Re: [PATCH 4/4] iommu: Fix ordering of iommu_release_device()

From: Robin Murphy <robin.murphy@arm.com>
To: Jason Gunthorpe <jgg@nvidia.com>
Cc: Alex Williamson <alex.williamson@redhat.com>,
	Cornelia Huck <cohuck@redhat.com>,
	iommu@lists.linux.dev, Joerg Roedel <joro@8bytes.org>,
	kvm@vger.kernel.org, Will Deacon <will@kernel.org>,
	Qian Cai <cai@lca.pw>, Joerg Roedel <jroedel@suse.de>,
	Marek Szyprowski <m.szyprowski@samsung.com>,
	Matthew Rosato <mjrosato@linux.ibm.com>
Subject: Re: [PATCH 4/4] iommu: Fix ordering of iommu_release_device()
Date: Fri, 9 Sep 2022 18:57:59 +0100	[thread overview]
Message-ID: <e0ff6dc1-91b3-2e41-212c-c83a2bf2b3a8@arm.com> (raw)
In-Reply-To: <Yxs+1s+MPENLTUpG@nvidia.com>

On 2022-09-09 14:25, Jason Gunthorpe wrote:
> On Fri, Sep 09, 2022 at 10:05:58AM +0100, Robin Murphy wrote:
>> On 2022-09-08 22:43, Jason Gunthorpe wrote:
>>> On Thu, Sep 08, 2022 at 10:27:06PM +0100, Robin Murphy wrote:
>>>
>>>> Oh, because s390 is using iommu_get_domain_for_dev() in its release_device
>>>> callback, which needs to dereference the group to work, and the current
>>>> domain may also be a non-default one which we can't prevent from
>>>> disappearing racily, that was why :(
>>>
>>> Hum, the issue there is the use of device->iommu_group - but that just
>>> means I didn't split properly. How about this incremental:
>>
>> That did cross my mind, but it's a bit grim.
> 
> Actually, also in my morning, I think it may not even be necessary.
> 
> Keep in mind the start of the series fixes VFIO.
> 
> The bug that S390 is trying to fix is that VFIO didn't put back the
> group ownership, it just left its own iommu_domain attached and called
> release().
> 
> But now, at least for single device groups, VFIO will put owenership
> back and zdev->s390_domain == NULL when we get to release_device()
> 
>> That then only leaves the issue that that domain may still become
>> invalid at any point after the group mutex has been dropped.
> 
> So that is this race:
> 
>          CPU0                         CPU1
>     iommu_release_device(a)
>        __iommu_group_remove_device(a)
> 			         iommu_device_use_default_domain(b)
>                                   iommu_domain_free(domain)
>                                   iommu_release_device(b)
>                                        ops->release_device(b)
>        ops->release_device(a)
>          // Boom, a is still attached to domain :(
> 
> I can't think of how to solve this other than holding the group mutex
> across release_device. See below.

I see a few possibilities:

- Backtrack slightly on its removal, and instead repurpose detach_dev
into a specialised domain cleanup callback, called before or during
iommu_group_remove_device(), with the group mutex held.
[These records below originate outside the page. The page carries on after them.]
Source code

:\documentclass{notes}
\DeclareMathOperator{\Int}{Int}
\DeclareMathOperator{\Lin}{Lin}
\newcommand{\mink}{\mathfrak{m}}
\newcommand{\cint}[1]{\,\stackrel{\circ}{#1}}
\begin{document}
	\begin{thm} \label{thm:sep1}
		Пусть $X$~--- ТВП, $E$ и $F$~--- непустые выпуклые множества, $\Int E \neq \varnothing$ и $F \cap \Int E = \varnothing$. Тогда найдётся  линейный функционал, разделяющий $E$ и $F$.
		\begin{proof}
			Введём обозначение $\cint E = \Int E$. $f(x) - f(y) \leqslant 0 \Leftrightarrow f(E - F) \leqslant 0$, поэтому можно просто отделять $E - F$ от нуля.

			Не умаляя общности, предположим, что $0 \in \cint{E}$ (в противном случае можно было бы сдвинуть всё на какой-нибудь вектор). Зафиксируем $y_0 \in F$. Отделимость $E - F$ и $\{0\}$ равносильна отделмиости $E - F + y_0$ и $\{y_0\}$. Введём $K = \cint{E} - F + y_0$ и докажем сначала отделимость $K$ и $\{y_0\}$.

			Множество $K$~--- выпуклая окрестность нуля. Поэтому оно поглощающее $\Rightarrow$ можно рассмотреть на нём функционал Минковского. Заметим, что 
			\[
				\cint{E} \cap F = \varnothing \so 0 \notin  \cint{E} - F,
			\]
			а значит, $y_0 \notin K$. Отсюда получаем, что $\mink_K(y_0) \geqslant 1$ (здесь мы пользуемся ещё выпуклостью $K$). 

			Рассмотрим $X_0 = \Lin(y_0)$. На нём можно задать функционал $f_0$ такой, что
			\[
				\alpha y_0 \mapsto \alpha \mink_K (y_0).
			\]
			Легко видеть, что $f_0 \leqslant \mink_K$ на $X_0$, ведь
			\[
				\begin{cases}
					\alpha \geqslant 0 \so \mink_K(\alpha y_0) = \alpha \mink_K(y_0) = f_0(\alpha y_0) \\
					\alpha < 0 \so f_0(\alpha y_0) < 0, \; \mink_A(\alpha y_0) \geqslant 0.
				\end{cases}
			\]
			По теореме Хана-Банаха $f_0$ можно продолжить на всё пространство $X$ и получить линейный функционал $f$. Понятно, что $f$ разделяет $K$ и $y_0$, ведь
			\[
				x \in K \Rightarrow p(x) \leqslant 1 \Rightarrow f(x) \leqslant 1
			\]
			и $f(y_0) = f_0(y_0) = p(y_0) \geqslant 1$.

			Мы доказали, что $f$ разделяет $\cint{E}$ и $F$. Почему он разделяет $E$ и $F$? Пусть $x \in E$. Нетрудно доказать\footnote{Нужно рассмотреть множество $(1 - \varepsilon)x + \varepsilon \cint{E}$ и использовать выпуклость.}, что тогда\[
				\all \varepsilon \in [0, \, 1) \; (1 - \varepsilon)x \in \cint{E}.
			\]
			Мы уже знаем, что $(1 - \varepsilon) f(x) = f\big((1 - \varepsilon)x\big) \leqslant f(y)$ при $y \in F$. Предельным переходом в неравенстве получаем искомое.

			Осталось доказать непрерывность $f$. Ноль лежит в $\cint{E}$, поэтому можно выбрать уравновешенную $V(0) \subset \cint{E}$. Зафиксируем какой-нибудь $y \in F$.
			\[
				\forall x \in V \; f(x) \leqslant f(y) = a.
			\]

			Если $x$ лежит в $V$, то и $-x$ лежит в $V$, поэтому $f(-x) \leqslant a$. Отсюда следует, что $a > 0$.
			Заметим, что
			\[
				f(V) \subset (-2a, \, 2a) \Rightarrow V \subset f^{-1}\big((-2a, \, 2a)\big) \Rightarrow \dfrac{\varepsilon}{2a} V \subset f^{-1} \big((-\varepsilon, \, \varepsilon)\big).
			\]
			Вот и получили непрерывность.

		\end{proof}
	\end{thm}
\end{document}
- Drivers that hold any kind of internal per-device references to
domains - which is generally the root of this issue in the first place -
can implement proper reference counting, so even if a domain is "freed"
with a device still attached as above, it doesn't actually go away until
release_device(a) cleans up the final dangling reference. I suggested
the core doing this generically, but on reflection I think it's actually
a lot more straightforward as a driver-internal thing.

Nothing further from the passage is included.